Start of Block

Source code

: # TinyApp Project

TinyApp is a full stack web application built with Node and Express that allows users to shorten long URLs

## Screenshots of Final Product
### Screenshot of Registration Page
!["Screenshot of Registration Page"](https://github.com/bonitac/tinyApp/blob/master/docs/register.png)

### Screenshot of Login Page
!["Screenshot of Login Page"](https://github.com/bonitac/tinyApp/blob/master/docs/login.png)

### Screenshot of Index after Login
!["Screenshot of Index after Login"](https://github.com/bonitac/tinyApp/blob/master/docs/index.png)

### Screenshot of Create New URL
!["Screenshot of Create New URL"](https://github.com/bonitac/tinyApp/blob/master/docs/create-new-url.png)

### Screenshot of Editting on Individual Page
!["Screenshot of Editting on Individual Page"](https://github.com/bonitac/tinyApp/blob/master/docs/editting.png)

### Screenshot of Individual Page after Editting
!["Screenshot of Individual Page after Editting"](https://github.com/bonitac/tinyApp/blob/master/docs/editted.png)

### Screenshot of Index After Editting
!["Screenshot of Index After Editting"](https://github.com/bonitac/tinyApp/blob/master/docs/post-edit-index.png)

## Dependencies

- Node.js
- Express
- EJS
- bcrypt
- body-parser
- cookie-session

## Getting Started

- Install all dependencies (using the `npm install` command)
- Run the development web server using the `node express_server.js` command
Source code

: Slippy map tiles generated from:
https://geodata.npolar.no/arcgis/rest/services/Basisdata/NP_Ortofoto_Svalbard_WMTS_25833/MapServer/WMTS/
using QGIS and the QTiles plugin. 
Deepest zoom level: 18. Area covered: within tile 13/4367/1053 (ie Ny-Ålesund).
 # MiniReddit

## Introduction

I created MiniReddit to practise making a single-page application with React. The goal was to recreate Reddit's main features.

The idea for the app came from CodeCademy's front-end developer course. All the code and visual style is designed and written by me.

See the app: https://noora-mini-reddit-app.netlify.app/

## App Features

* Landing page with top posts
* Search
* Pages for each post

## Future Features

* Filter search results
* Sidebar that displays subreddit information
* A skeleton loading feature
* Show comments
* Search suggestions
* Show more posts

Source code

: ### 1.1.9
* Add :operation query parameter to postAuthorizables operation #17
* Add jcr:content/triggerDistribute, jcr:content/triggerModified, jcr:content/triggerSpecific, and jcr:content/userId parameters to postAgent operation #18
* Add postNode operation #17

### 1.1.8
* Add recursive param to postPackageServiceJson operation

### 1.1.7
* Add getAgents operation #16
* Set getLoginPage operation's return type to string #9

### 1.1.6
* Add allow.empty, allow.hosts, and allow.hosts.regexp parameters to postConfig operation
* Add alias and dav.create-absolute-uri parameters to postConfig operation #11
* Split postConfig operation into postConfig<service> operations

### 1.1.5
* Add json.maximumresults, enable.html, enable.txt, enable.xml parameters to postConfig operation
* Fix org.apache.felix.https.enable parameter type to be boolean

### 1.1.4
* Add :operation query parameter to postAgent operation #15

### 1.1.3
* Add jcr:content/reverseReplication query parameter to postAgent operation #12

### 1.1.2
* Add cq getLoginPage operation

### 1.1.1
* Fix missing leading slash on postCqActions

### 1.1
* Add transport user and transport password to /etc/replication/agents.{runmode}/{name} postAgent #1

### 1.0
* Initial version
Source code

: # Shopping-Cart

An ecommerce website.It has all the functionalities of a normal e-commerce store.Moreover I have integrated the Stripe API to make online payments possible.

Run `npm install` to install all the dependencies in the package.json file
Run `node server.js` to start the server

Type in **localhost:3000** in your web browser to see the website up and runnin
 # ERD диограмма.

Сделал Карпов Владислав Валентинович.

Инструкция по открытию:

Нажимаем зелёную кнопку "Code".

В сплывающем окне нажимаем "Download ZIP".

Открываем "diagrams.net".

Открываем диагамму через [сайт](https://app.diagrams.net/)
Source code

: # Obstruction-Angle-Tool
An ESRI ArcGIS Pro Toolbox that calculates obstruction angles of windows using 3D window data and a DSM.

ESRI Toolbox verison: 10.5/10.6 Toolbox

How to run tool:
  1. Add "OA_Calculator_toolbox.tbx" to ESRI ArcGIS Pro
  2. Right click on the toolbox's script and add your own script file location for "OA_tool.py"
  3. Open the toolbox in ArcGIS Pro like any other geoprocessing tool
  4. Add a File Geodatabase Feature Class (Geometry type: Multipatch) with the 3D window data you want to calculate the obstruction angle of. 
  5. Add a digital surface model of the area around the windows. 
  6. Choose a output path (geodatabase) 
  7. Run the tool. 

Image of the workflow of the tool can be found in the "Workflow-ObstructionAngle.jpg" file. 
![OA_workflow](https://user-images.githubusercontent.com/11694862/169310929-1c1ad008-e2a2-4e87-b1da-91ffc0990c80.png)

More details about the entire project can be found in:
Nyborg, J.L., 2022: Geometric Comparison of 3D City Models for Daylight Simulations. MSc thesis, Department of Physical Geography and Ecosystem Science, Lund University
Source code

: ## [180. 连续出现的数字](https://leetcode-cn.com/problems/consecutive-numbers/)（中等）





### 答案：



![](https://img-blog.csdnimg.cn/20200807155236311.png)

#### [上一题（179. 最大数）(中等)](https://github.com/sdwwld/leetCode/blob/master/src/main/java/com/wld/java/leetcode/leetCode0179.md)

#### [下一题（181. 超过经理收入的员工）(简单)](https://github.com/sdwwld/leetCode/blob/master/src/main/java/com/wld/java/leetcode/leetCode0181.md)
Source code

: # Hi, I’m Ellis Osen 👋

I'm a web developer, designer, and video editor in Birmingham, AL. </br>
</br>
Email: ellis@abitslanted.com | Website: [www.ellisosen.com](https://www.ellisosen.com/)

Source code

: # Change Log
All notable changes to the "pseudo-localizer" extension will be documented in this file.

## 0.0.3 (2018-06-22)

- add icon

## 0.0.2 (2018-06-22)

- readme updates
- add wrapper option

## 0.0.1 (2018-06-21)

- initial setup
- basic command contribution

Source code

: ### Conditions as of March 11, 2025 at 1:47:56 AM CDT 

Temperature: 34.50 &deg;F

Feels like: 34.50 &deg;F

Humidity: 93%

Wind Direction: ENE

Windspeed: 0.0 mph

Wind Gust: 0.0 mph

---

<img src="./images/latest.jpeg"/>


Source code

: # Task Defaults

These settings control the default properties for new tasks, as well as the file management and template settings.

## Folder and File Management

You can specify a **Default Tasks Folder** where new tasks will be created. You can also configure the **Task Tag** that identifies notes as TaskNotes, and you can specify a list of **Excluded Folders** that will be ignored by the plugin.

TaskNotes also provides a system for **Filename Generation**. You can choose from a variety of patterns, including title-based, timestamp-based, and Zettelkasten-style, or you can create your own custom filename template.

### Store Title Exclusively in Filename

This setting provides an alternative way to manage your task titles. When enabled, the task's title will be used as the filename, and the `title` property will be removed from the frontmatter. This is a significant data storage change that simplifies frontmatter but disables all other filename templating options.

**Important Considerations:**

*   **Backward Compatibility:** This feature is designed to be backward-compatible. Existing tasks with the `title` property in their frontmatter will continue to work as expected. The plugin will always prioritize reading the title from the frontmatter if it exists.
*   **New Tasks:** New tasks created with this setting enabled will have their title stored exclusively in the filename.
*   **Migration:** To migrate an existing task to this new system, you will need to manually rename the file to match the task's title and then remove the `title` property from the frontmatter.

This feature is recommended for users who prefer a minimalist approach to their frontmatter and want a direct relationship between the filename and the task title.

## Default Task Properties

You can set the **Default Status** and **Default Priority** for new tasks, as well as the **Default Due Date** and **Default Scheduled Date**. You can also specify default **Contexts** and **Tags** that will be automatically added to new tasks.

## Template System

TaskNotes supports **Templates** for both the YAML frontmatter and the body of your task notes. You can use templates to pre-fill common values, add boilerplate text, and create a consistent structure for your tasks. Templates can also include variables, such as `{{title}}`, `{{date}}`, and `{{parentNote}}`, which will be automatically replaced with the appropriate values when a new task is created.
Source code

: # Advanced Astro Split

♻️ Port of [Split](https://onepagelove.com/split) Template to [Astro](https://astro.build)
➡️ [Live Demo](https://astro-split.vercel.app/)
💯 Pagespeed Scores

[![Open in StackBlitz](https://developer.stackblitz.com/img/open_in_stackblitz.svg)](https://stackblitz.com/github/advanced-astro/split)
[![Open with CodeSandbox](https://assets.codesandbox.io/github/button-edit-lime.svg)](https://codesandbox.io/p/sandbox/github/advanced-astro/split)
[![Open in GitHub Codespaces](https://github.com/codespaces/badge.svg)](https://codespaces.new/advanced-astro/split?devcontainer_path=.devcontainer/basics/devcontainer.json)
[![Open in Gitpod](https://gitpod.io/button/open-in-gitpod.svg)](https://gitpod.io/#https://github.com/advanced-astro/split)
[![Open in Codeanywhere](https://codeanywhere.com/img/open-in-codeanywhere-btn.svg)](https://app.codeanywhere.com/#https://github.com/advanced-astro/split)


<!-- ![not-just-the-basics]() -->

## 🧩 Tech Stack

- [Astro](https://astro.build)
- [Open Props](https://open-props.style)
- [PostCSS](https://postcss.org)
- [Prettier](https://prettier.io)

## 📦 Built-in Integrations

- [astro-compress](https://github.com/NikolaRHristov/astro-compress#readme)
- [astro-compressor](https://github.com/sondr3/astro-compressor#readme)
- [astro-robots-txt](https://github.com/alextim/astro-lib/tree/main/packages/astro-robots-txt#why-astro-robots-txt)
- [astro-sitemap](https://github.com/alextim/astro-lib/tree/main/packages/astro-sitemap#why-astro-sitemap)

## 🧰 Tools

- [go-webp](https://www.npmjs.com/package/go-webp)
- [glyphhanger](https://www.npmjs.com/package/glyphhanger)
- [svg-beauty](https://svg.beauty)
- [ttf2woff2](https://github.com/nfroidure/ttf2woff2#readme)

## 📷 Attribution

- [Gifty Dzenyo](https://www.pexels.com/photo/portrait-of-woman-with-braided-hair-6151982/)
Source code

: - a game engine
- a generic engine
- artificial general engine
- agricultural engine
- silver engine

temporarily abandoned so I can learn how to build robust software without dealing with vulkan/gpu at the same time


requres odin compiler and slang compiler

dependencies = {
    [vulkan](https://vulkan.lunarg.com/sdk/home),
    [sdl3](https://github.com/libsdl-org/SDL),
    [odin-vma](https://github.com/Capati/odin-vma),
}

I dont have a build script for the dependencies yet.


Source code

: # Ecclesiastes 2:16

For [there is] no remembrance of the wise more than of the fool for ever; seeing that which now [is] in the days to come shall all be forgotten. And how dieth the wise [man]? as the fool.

End of Block

Problem description: Which lines above run from the one containing "to postPackageServiceJson operation" to the one containing "postConfig operation #11"? Give them again exactly, both ends included.

Completed task:
* Add recursive param to postPackageServiceJson operation

### 1.1.7
* Add getAgents operation #16
* Set getLoginPage operation's return type to string #9

### 1.1.6
* Add allow.empty, allow.hosts, and allow.hosts.regexp parameters to postConfig operation
* Add alias and dav.create-absolute-uri parameters to postConfig operation #11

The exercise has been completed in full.